Indo-Sri Lanka Peace Accord:

  • The Indo-Sri Lanka Peace Accord was an accord signed in Colombo on 29 July 1987, between Indian Prime Minister Rajiv Gandhi and Sri Lankan President J. R. Jayewardene.
  • The accord was expected to resolve the Sri Lankan Civil War by enabling the thirteenth Amendment to the Constitution of Sri Lanka and the Provincial Councils Act of 1987.
  • Under the terms of the agreement, Colombo agreed to a devolution of power to the provinces, the Sri Lankan troops were to be withdrawn to their barracks in the north and the Tamil rebels were to surrender their arms.
  • Importantly however, the Tamil groups, notably the Liberation Tigers of Tamil Eelam (LTTE) (which at the time was one of the strongest Tamil forces), had not been made party to the talks and initially agreed to surrender their arms to the Indian Peace Keeping Force (IPKF) only reluctantly.
  • Within a few months however, this flared into an active confrontation.
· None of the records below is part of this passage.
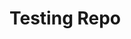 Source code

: # Testing Repo


<!-- # Windmill Dashboard

A multi theme, completely accessible, with components and pages examples, ready for production dashboard.

🧪 [See it live](https://windmill-dashboard.vercel.app/)

- 🦮 Thoroughly accessible
- 🌗 Light and dark themes
- 💅 Styled with Tailwind CSS
- 🧩 Various components
- (soon React and Vue versions)

## 🚀 Usage

Clone or download this repo and everything you need is inside the `public` folder.

## 🦮 Accessibility

This dashboard was developed with a11y in mind since the beginning.

1. Every text passes the WCAG Level AA (at least)
2. It is completely keyboard navigable
3. I actually used [NVDA](https://www.nvaccess.org/) to read my screen during development

Everybody can benefit with good accessibility practices, like the modal, for example ([test it live](https://windmill-dashboard.vercel.app/modals.html)). It uses focus trap techniques to not loose focus when navigating via keyboard and thinking of mobile users with large screen devices, it is placed in the bottom of the screen.

## 🌗 Multi theme

It uses Tailwind CSS for styling, and some may say it is totally biased, but it uses the most simple theming plugin there is for it, [Tailwind Multi Theme plugin](https://github.com/estevanmaito/tailwindcss-multi-theme#tailwind-css-multi-theme) (made by me). The result is that, as with regular Tailwind, you have control over every style in your pages.

You can see that by navigating through the examples, changing theme and going visiting pages like login or create account, to see different images served for different themes.

Theme auto detection based on user's OS preferences and local settings storage are enabled by default.

## 🔮 Future

In the next days I'll release the React _and_ Vue versions of it, soon after finishing these tasks:

TODO

- [ ] Make charts accessible through hidden data
- [ ] Refactor and split `shadow-outline-<color>` plugin
- [ ] Paginate tables with Alpine
- [ ] Focus first element when dropdowns are opened
- [x] Add roles to the table

## OSS used

(TODO: add links)

- Tailwind CSS
- Tailwind Multi Theme
- Tailwind Custom Forms
- PostCSS
- Alpine.js
- Chart.js (charts)
- UI Faces (avatars)
- Heroicons (icons) -->
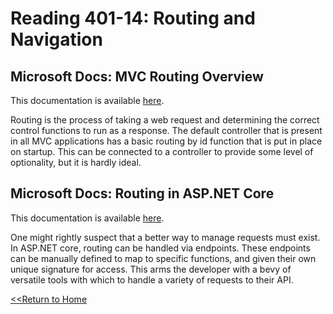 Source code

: # Reading 401-14: Routing and Navigation

## Microsoft Docs: MVC Routing Overview
This documentation is available [here](https://docs.microsoft.com/en-us/aspnet/mvc/overview/older-versions-1/controllers-and-routing/asp-net-mvc-routing-overview-cs).

Routing is the process of taking a web request and determining the correct control functions to run as a response. The default controller that is present in all MVC applications has a basic routing by id function that is put in place on startup. This can be connected to a controller to provide some level of optionality, but it is hardly ideal. 

## Microsoft Docs: Routing in ASP.NET Core
This documentation is available [here](https://docs.microsoft.com/en-us/aspnet/core/fundamentals/routing?view=aspnetcore-3.1).

One might rightly suspect that a better way to manage requests must exist. In ASP.NET core, routing can be handled via endpoints. These endpoints can be manually defined to map to specific functions, and given their own unique signature for access. This arms the developer with a bevy of versatile tools with which to handle a variety of requests to their API. 

[<<Return to Home](../README.md) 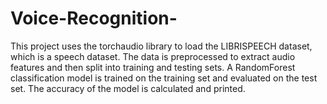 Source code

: # Voice-Recognition-
This project uses the torchaudio library to load the LIBRISPEECH dataset, which is a speech dataset. The data is preprocessed to extract audio features and then split into training and testing sets. A RandomForest classification model is trained on the training set and evaluated on the test set. The accuracy of the model is calculated and printed.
The LTTE declared their intent to continue the armed struggle for an independent Tamil Eelam and refused to disarm. The IPKF found itself engaged in a bloody police action against the LTTE. Further complicating the return to peace was a burgeoning Sinhalese insurgency in the south.

Peace accord:

  • Among the salient points of the agreement, the Sri Lankan Government made a number of concessions to Tamil demands, which included Colombo devolution of power to the provinces, merger (subject to later referendum) of the northern and eastern provinces, and official status for the Tamil language.
  • More immediately, Operation Liberation — the successful, ongoing anti-insurgent operation by Sri Lankan forces in the Northern peninsula — was ended.
  • Sri Lankan troops were to withdraw to their barracks in the north, the Tamil rebels were to disarm. India agreed to end support for the Tamil separatist movement and recognise the unity of Sri Lanka.
  • The Indo-Sri Lanka Accord also underlined the commitment of Indian military assistance on which the IPKF came to be inducted into Sri Lanka.
  • In 1990, India withdrew the last of its forces from Sri Lanka, and fighting between the LTTE and the government resumed.
  • In January 1995, the Sri Lankan Government and the LTTE agreed to a ceasefire as a preliminary step in a government-initiated plan for peace negotiations. After 3 months, however, the LTTE unilaterally resumed hostilities.
  • The government of Sri Lanka then adopted a policy of military engagement with the Tigers, with government forces liberating Jaffna from LTTE control by mid-1996 and moving against LTTE positions in the northern part of the country called the Vanni.
  • An LTTE counteroffensive, begun in October 1999, reversed most government gains; and by May 2000, threatened government forces in Jaffna. Heavy fighting continued into 2001

Present Status:

  • Since all provisions were not implemented, it is called 13- Minus.
  • After LTTE defeat, 13th Amendment Plus was promised.
  • Assured creation of upper house to parliament to ensure more minority participation.

Post Civil war:

  • Tamil issue dominates ties between Sri Lanka and India.
  • Sri Lanka- India ties go beyond people, into other domains.
  • Sri Lanka a major recipients of development assistance from GoI.
  • India’s commitment in Lanka close to $3 bn, $560 mn purely in grants.
  • Indian Housing Project is Indian govt’s flagship project of developmental assistance to Sri Lanka war affected people.